Third, in Part IV, I aim to show that even if moral responsibility is not conceptually — only “emotionally” — necessary for just blame and punishment, the traditionally recognized criminal excuses (automatism, duress, entrapment, hypnosis, infancy, insanity, involuntary intoxication, mistake of fact, and mistake of law) are not at risk because, contrary to popular wisdom, they do not really rely on this assumption to begin with. Instead, they stand less for the metaphysical proposition that we should refrain from blaming and punishing the non-responsible and more for the normative/ethical proposition that we should refrain from blaming and punishing those whom we cannot reasonably expect to have acted better. I will further argue that the latter proposition does not necessarily reduce to the former.
Fourth, once I have defended my account of the excuses, I will question in Parts V and VI the increasingly popular notion that we should add certain conditions or circumstances to the list of recognized excuses. I will focus on one in particular — the psychological theory of “situationism” — and will argue that, despite its initial plausibility, it should be kept off the list. While situationism arguably does negate moral responsibility, it does not negate criminal responsibility.

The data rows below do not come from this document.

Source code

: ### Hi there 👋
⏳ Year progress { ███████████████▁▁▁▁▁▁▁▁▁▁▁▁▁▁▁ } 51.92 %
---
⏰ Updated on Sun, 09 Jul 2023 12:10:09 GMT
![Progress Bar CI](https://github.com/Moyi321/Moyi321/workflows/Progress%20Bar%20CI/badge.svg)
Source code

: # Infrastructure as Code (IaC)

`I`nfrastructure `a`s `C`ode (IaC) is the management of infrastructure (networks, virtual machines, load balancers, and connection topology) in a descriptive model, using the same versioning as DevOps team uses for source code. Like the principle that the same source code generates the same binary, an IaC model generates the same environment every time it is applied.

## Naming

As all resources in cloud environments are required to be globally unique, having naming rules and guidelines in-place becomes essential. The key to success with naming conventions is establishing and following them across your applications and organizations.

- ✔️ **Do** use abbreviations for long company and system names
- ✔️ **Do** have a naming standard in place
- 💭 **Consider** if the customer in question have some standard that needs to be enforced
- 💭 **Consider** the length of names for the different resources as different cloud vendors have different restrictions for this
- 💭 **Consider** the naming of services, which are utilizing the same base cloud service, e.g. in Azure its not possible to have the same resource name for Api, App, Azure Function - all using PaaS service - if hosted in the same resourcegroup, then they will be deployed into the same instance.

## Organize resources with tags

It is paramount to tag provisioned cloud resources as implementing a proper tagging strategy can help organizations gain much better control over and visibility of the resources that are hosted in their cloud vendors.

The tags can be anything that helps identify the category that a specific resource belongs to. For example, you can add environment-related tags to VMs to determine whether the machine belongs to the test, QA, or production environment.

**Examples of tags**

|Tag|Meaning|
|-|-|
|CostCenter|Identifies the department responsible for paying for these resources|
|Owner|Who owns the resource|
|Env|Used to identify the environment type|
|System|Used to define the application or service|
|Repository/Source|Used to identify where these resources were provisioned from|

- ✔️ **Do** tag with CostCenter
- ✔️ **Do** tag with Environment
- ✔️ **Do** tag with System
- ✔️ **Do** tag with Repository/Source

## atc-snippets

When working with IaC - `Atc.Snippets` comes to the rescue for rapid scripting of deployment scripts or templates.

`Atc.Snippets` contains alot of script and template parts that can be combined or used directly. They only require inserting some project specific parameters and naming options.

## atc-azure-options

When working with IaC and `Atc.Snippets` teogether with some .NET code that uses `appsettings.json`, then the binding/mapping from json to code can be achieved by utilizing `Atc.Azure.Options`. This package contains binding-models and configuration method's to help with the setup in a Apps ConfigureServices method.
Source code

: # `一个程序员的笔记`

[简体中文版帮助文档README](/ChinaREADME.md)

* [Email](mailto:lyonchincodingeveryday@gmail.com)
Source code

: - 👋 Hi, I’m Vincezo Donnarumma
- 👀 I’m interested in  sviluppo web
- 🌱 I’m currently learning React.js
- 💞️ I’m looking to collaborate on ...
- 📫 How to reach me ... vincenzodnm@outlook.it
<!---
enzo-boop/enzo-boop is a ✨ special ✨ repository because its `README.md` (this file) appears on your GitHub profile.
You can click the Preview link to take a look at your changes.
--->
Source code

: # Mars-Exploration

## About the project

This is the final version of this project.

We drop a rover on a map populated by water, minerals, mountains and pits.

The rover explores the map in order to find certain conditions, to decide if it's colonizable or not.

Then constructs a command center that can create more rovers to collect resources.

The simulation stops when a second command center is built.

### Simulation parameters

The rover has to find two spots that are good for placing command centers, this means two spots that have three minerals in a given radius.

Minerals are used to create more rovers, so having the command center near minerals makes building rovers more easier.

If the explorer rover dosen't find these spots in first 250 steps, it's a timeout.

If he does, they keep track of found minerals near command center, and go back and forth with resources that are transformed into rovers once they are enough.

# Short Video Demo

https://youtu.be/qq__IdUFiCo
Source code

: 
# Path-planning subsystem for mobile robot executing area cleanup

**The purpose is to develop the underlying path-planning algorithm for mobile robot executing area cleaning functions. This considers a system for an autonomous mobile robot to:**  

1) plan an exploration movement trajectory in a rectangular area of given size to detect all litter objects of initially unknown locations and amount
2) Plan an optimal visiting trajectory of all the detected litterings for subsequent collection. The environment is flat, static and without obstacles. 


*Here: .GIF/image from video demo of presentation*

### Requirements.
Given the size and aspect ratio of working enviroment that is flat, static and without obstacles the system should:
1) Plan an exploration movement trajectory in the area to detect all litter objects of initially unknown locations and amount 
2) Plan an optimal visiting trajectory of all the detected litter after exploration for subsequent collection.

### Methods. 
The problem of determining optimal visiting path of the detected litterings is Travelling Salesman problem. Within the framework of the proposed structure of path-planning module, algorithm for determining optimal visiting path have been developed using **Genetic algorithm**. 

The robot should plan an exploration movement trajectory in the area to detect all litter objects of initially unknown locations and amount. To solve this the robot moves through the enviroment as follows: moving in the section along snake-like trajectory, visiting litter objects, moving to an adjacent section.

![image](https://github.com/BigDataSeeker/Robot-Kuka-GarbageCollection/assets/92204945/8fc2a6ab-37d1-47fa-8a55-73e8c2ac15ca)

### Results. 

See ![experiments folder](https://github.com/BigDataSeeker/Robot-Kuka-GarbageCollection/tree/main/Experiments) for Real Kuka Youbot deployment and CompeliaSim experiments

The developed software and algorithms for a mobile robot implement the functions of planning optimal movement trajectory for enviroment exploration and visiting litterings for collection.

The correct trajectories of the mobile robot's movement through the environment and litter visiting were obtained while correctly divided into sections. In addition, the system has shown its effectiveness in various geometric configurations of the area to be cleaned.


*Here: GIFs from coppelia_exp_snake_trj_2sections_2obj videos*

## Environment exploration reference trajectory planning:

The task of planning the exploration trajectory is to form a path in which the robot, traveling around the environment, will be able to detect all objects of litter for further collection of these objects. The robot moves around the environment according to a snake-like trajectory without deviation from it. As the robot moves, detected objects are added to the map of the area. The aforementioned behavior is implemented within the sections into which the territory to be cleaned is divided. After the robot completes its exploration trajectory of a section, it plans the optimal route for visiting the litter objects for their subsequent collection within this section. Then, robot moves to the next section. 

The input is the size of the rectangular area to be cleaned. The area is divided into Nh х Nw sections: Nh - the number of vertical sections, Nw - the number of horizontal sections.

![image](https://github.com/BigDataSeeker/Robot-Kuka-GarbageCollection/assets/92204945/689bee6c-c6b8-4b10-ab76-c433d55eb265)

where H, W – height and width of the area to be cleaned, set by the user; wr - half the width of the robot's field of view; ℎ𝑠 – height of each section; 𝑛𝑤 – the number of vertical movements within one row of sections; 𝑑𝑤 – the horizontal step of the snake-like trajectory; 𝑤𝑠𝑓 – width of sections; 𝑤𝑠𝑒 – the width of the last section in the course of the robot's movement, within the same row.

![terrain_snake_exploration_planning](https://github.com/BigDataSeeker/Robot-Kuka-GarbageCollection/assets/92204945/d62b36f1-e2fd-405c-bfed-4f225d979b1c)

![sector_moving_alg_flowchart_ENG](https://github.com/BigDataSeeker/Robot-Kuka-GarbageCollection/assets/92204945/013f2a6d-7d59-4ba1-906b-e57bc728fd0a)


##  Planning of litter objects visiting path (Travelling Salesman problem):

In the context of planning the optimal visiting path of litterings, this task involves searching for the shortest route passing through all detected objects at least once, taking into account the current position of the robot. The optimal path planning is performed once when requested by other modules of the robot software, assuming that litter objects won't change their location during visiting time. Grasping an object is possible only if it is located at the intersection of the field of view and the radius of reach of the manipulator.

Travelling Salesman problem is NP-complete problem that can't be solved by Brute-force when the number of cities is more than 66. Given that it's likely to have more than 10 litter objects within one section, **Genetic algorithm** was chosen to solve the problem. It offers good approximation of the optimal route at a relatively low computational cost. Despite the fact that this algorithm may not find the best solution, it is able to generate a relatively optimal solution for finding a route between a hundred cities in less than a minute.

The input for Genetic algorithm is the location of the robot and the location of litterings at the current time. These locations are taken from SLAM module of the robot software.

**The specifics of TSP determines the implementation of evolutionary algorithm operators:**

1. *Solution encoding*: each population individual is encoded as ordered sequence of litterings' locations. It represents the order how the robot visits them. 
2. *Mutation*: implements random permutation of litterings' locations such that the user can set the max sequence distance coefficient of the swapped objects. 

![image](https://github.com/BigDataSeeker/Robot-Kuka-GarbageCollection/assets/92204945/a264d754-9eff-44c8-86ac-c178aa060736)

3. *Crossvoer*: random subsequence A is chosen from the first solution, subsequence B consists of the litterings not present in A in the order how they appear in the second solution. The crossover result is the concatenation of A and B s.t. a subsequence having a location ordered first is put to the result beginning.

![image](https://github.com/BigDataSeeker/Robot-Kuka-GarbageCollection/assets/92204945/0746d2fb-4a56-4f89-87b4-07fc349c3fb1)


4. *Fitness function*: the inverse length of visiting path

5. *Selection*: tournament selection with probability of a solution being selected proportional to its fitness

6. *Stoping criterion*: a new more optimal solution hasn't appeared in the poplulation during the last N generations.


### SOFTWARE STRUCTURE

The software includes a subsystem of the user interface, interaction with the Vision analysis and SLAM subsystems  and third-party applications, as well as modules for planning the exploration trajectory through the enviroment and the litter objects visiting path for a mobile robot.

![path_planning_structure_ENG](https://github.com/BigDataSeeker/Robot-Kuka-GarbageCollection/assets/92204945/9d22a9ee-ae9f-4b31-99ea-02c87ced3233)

Of course, this is a controversial point. Criminal responsibility is almost universally thought to require moral responsibility. But in a previous article, "Dangerous Psychopaths: Criminally Responsible But Not Morally Responsible, Subject to Criminal Punishment And to Preventive Detention," 48 San Diego L. Rev. 1299 (2011), I used personality psychology to drive a wedge between the two. In this article, I will use the opposite end of the psychological spectrum — social psychology — to drive the same important wedge.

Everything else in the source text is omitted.